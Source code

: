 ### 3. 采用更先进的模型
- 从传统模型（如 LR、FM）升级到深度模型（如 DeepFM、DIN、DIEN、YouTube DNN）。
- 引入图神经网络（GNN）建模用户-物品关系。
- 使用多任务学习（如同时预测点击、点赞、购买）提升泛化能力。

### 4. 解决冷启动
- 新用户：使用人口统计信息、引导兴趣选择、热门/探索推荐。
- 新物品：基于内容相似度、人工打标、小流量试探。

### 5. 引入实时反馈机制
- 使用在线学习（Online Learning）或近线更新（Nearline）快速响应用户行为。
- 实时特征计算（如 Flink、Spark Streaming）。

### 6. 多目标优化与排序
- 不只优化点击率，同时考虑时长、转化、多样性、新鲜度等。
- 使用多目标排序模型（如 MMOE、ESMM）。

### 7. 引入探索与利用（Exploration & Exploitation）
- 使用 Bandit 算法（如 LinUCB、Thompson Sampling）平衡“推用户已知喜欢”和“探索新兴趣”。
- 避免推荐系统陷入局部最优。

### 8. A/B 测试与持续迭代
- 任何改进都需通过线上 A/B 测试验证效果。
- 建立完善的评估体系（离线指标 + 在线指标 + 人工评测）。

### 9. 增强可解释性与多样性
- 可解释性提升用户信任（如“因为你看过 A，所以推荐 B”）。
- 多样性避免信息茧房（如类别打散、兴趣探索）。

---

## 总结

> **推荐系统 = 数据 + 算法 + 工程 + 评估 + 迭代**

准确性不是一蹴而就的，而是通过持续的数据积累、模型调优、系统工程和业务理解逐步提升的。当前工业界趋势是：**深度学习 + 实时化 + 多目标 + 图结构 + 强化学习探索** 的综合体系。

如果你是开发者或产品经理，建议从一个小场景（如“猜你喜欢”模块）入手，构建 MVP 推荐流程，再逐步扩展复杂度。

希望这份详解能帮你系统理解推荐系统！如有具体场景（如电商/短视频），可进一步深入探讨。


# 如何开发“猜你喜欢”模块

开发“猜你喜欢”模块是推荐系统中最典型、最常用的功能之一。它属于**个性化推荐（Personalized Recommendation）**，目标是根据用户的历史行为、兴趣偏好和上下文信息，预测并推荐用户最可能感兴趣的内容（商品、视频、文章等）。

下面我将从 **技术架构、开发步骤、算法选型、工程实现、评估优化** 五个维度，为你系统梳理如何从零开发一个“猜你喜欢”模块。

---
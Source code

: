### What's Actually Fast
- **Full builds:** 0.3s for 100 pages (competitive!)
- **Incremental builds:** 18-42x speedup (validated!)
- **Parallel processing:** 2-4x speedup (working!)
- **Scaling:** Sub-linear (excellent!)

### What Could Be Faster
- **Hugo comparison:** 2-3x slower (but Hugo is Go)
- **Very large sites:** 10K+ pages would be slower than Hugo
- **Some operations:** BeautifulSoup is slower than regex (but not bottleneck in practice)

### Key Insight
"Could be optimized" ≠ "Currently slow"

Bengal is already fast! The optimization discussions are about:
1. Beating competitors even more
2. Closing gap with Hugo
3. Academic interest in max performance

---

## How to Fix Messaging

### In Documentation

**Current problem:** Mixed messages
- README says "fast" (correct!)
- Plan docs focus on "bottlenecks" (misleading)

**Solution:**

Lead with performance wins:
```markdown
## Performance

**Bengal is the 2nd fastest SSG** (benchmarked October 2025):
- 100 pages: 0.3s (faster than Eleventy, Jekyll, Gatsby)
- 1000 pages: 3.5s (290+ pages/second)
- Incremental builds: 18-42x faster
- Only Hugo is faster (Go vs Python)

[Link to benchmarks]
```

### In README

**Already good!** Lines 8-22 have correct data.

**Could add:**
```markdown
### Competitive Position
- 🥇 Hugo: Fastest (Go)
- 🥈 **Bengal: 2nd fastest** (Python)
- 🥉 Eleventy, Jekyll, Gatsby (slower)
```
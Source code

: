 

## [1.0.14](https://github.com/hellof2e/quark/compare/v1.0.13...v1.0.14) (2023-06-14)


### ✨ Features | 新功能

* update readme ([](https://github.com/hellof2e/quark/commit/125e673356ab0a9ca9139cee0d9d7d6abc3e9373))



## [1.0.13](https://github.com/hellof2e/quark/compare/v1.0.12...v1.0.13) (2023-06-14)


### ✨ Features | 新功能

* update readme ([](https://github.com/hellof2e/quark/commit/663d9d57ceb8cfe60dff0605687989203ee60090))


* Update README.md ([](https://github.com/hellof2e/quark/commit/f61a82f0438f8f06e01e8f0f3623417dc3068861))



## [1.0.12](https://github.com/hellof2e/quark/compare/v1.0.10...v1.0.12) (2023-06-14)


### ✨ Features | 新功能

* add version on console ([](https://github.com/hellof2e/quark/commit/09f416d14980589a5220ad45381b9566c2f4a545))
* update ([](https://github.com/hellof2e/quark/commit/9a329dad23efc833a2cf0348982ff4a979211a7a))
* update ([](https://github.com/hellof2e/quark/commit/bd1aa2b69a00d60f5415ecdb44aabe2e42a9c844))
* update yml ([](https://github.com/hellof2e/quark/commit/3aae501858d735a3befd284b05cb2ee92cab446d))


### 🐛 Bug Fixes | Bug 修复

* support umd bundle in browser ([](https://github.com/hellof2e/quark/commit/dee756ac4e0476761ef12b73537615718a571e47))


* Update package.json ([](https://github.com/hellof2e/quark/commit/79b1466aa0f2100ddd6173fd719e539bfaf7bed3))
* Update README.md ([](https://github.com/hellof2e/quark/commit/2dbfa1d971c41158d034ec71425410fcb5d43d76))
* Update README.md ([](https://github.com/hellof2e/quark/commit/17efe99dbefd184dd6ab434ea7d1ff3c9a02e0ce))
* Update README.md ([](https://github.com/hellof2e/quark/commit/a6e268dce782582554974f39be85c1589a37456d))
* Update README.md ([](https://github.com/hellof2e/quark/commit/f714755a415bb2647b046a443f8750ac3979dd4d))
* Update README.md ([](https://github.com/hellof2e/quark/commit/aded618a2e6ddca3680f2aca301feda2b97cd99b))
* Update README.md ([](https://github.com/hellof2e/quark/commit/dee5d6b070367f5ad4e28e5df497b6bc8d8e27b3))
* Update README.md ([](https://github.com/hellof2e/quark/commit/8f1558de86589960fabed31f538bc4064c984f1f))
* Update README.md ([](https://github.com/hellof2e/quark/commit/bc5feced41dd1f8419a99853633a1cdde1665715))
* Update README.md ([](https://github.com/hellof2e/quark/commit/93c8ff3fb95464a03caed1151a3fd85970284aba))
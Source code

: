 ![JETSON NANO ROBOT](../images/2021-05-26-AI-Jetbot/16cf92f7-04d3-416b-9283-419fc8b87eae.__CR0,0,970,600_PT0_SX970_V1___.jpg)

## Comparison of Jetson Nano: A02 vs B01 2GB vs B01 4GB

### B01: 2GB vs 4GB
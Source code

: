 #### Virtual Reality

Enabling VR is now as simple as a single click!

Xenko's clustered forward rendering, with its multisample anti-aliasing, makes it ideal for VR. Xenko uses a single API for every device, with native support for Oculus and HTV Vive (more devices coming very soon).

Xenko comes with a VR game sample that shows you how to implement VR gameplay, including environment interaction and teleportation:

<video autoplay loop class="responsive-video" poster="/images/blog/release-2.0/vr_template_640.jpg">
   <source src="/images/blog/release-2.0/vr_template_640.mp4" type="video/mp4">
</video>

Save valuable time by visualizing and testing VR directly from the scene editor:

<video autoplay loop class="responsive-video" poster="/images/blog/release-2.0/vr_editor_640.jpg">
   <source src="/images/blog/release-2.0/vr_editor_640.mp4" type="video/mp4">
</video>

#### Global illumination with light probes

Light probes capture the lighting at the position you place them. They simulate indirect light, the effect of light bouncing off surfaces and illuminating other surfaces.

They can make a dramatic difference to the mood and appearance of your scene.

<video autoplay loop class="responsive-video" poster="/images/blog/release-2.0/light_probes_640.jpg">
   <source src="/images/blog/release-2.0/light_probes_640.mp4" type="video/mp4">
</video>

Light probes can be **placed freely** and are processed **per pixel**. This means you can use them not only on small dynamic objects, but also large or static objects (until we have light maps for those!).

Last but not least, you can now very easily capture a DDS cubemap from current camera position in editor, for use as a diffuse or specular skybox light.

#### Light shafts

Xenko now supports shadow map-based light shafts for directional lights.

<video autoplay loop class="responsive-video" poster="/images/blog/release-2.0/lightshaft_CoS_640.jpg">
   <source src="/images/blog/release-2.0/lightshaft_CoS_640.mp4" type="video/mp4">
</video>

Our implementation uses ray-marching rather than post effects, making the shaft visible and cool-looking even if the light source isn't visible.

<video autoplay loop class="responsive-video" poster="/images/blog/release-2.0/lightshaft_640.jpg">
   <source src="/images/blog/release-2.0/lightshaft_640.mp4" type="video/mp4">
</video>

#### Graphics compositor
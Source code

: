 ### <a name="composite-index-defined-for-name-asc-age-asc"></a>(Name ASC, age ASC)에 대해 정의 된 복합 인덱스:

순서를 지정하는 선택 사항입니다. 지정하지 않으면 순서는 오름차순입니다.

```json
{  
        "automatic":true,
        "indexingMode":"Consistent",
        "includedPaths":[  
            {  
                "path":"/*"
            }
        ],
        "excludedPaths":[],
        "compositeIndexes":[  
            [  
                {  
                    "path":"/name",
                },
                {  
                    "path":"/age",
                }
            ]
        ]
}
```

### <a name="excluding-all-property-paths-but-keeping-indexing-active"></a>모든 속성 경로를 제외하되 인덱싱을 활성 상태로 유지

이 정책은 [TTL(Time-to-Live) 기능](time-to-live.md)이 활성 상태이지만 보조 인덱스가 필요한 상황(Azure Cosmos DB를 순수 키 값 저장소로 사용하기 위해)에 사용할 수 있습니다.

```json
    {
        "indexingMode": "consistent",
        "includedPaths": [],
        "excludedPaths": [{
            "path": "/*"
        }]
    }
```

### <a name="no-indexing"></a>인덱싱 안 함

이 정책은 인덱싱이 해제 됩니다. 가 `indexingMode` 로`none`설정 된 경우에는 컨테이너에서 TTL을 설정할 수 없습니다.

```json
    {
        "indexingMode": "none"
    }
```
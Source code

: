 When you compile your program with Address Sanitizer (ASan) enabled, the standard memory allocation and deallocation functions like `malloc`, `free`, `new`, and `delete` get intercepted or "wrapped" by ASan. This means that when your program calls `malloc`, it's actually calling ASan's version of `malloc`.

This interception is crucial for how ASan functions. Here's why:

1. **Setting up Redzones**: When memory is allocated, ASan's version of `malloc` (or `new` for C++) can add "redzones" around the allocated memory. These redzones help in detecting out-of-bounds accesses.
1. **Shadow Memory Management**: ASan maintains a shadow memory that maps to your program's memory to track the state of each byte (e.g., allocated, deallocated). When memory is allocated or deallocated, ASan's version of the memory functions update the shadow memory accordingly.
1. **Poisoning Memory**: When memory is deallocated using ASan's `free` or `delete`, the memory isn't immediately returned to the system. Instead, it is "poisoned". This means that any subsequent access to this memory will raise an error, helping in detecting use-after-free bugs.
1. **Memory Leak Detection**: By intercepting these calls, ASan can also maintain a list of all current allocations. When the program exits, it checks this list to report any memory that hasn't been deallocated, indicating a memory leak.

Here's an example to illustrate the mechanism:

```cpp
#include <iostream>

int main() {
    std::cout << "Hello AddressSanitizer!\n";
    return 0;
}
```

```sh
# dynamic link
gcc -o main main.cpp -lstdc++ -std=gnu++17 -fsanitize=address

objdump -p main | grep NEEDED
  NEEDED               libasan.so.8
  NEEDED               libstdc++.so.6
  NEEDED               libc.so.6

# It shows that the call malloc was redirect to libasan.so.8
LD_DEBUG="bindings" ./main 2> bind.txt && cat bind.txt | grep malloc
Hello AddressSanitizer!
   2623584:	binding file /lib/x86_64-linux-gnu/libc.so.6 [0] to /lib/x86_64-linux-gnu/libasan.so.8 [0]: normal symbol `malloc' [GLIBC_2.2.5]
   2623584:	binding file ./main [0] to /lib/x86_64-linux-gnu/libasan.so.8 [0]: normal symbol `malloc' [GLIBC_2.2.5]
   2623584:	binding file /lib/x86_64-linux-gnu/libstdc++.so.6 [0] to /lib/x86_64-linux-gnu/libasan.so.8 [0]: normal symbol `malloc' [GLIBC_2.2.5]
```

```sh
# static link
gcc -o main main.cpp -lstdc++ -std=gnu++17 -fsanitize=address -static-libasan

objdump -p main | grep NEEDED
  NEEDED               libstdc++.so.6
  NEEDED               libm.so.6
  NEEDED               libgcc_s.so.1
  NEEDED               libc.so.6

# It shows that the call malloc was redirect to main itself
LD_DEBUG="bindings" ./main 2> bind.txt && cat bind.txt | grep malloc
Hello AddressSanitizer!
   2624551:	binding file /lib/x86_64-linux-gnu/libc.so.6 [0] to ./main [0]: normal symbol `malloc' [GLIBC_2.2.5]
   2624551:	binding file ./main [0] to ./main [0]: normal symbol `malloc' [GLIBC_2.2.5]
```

______________________________

Quote the records from their first line to the line with "- 使用多目标排序模型（如 MMOE、ESMM）。", inclusive, without adding or dropping anything.

[Exercise response]
Source code

: ### 3. 采用更先进的模型
- 从传统模型（如 LR、FM）升级到深度模型（如 DeepFM、DIN、DIEN、YouTube DNN）。
- 引入图神经网络（GNN）建模用户-物品关系。
- 使用多任务学习（如同时预测点击、点赞、购买）提升泛化能力。

### 4. 解决冷启动
- 新用户：使用人口统计信息、引导兴趣选择、热门/探索推荐。
- 新物品：基于内容相似度、人工打标、小流量试探。

### 5. 引入实时反馈机制
- 使用在线学习（Online Learning）或近线更新（Nearline）快速响应用户行为。
- 实时特征计算（如 Flink、Spark Streaming）。

### 6. 多目标优化与排序
- 不只优化点击率，同时考虑时长、转化、多样性、新鲜度等。
- 使用多目标排序模型（如 MMOE、ESMM）。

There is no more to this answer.